What you are asked to do: Where does the string "React" occur in the entries below? Copy every line where it does.

*** Excerpted records Section Begins ***

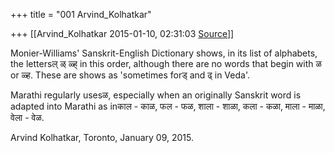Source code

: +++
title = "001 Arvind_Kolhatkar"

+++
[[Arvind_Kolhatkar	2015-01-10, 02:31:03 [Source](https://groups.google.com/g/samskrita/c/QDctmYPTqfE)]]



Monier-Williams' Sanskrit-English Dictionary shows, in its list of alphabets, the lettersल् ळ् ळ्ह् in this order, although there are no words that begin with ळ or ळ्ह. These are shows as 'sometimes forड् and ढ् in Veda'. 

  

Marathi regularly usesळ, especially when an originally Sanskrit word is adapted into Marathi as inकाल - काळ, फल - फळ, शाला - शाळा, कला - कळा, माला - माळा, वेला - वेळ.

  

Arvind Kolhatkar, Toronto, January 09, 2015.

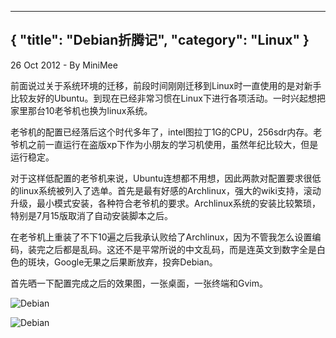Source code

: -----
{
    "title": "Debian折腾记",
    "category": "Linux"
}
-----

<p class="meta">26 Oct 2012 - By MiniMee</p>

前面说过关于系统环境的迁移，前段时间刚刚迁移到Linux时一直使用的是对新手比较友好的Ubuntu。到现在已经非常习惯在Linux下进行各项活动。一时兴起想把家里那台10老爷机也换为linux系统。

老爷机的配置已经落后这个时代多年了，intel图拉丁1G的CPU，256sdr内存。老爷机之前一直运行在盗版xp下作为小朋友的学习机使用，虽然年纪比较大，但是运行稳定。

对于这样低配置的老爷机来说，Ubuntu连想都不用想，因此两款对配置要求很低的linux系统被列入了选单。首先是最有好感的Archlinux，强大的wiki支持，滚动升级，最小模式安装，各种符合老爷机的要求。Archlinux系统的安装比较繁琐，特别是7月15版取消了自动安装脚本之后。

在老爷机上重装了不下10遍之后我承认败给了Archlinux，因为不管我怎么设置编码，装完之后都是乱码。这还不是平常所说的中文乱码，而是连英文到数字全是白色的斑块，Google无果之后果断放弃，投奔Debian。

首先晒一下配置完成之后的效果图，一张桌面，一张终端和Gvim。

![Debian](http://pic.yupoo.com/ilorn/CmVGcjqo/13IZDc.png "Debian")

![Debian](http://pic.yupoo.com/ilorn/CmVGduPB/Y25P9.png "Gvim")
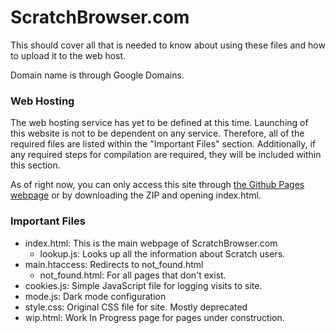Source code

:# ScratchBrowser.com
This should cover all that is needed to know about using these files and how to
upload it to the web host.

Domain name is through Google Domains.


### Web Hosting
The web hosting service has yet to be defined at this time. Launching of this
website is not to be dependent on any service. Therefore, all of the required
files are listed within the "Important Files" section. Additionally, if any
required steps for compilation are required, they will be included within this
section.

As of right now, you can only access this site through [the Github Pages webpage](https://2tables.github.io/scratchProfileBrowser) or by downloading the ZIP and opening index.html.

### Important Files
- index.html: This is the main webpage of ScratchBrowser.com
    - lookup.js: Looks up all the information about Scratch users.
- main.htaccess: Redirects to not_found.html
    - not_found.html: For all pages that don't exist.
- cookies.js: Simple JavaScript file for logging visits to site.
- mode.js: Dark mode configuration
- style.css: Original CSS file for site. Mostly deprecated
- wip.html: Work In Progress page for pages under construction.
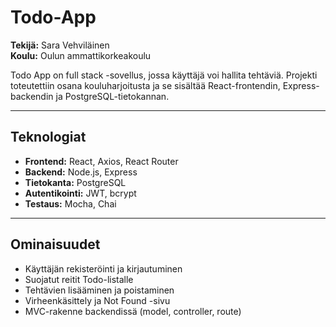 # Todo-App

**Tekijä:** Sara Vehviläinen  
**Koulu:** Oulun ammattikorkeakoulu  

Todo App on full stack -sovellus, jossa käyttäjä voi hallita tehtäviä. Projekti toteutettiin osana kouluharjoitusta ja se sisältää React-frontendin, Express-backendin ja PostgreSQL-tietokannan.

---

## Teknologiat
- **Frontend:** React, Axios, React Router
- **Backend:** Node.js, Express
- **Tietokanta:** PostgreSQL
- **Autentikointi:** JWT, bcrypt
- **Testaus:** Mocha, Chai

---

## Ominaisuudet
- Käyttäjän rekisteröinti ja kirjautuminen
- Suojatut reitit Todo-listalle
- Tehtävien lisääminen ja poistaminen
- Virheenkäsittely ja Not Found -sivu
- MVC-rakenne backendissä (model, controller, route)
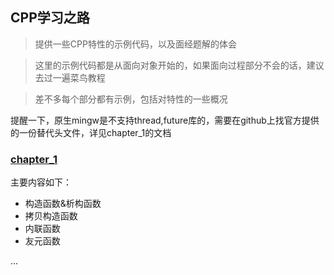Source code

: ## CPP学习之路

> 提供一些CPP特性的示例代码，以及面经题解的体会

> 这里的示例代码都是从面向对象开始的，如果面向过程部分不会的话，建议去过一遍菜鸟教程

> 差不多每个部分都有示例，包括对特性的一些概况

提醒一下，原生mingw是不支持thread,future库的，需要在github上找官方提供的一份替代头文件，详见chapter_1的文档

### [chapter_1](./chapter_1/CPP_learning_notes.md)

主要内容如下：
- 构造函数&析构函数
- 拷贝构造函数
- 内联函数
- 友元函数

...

*** Excerpted records Section Ends ***

The completed task:
Todo App on full stack -sovellus, jossa käyttäjä voi hallita tehtäviä. Projekti toteutettiin osana kouluharjoitusta ja se sisältää React-frontendin, Express-backendin ja PostgreSQL-tietokannan.
- **Frontend:** React, Axios, React Router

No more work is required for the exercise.